Document images with source code

──────────

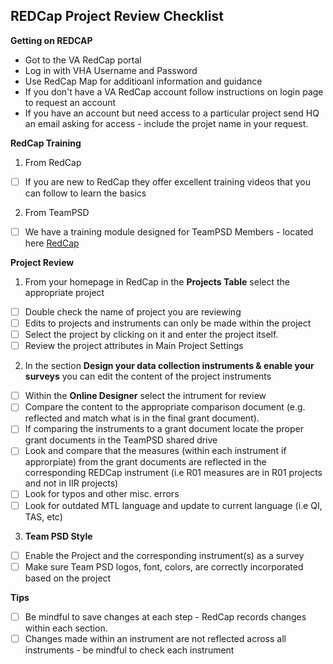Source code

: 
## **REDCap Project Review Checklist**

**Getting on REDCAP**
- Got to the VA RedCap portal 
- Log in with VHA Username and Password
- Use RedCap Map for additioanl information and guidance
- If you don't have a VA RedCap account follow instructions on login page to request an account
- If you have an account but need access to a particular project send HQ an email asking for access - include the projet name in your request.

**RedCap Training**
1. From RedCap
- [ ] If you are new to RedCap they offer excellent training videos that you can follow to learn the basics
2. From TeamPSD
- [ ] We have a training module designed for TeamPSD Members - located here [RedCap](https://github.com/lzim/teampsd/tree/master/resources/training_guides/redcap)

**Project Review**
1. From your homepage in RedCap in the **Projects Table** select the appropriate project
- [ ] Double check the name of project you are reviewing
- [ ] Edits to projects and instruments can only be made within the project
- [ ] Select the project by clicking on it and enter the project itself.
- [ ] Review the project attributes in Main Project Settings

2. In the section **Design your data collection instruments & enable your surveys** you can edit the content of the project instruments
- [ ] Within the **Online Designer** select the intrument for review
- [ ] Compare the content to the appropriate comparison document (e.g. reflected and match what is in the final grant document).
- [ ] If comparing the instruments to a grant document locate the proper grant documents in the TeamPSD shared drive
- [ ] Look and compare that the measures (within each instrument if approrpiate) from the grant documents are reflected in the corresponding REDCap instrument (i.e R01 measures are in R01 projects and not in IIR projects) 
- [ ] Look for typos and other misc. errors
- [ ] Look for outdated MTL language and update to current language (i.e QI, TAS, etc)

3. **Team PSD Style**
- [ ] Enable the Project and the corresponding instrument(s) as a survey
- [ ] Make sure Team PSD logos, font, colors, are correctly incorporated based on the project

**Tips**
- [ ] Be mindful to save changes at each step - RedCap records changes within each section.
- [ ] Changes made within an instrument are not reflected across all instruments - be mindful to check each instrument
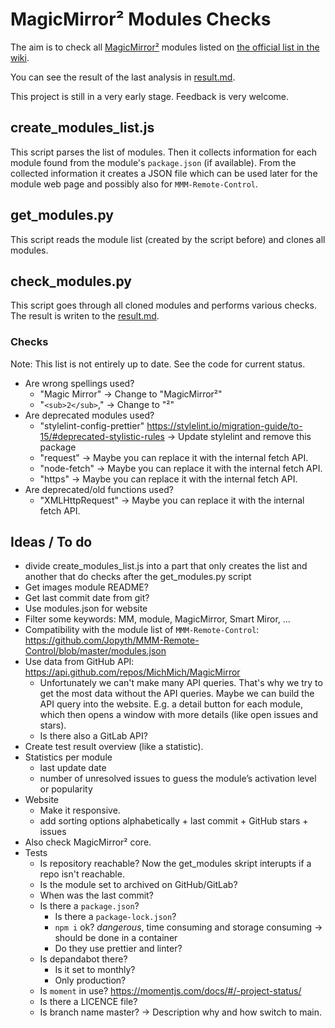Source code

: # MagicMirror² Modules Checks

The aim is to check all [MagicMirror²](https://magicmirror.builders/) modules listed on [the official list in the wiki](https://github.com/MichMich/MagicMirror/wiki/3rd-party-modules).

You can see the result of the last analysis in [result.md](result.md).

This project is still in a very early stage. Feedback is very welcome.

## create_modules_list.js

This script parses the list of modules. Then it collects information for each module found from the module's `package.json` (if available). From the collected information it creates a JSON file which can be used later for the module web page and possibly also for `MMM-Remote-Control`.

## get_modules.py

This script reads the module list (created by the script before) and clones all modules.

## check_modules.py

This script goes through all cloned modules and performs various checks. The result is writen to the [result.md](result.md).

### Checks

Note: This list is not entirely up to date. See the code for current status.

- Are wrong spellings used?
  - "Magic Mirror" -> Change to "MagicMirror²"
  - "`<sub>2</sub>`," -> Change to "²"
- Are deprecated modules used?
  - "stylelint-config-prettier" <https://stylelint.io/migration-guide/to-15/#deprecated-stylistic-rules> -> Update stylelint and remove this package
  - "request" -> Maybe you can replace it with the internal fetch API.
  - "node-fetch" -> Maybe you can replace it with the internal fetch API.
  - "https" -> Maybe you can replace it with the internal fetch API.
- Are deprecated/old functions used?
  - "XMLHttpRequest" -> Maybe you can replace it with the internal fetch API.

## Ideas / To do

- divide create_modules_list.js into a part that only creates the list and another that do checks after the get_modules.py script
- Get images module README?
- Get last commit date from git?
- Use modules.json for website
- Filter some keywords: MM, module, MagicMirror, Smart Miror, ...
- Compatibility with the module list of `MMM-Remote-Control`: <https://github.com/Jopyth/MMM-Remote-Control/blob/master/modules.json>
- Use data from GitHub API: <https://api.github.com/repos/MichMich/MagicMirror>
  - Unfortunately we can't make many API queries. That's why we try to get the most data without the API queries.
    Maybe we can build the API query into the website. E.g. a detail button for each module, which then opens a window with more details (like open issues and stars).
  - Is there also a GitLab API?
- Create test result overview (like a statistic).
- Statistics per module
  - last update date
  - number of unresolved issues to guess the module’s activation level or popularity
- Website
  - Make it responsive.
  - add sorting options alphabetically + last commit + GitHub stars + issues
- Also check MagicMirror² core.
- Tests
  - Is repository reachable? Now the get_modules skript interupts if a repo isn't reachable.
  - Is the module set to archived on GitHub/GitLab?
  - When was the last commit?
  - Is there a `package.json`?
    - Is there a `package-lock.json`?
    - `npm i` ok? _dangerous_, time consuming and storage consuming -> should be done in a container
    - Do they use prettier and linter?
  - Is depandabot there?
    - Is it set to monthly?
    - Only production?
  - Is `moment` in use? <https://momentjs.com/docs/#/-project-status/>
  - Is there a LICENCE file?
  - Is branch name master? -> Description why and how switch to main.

──────────

* ASSIGNMENT *
Working from the data above, repeat exactly, and only, the lines that begin at the line containing "- [ ] Enable" and stop after the line containing "## Ideas / To do"; pictures are not copied.

* OUTPUT FOR THIS TASK *
- [ ] Enable the Project and the corresponding instrument(s) as a survey
- [ ] Make sure Team PSD logos, font, colors, are correctly incorporated based on the project

**Tips**
- [ ] Be mindful to save changes at each step - RedCap records changes within each section.
- [ ] Changes made within an instrument are not reflected across all instruments - be mindful to check each instrument
Source code

: # MagicMirror² Modules Checks

The aim is to check all [MagicMirror²](https://magicmirror.builders/) modules listed on [the official list in the wiki](https://github.com/MichMich/MagicMirror/wiki/3rd-party-modules).

You can see the result of the last analysis in [result.md](result.md).

This project is still in a very early stage. Feedback is very welcome.

## create_modules_list.js

This script parses the list of modules. Then it collects information for each module found from the module's `package.json` (if available). From the collected information it creates a JSON file which can be used later for the module web page and possibly also for `MMM-Remote-Control`.

## get_modules.py

This script reads the module list (created by the script before) and clones all modules.

## check_modules.py

This script goes through all cloned modules and performs various checks. The result is writen to the [result.md](result.md).

### Checks

Note: This list is not entirely up to date. See the code for current status.

- Are wrong spellings used?
  - "Magic Mirror" -> Change to "MagicMirror²"
  - "`<sub>2</sub>`," -> Change to "²"
- Are deprecated modules used?
  - "stylelint-config-prettier" <https://stylelint.io/migration-guide/to-15/#deprecated-stylistic-rules> -> Update stylelint and remove this package
  - "request" -> Maybe you can replace it with the internal fetch API.
  - "node-fetch" -> Maybe you can replace it with the internal fetch API.
  - "https" -> Maybe you can replace it with the internal fetch API.
- Are deprecated/old functions used?
  - "XMLHttpRequest" -> Maybe you can replace it with the internal fetch API.

## Ideas / To do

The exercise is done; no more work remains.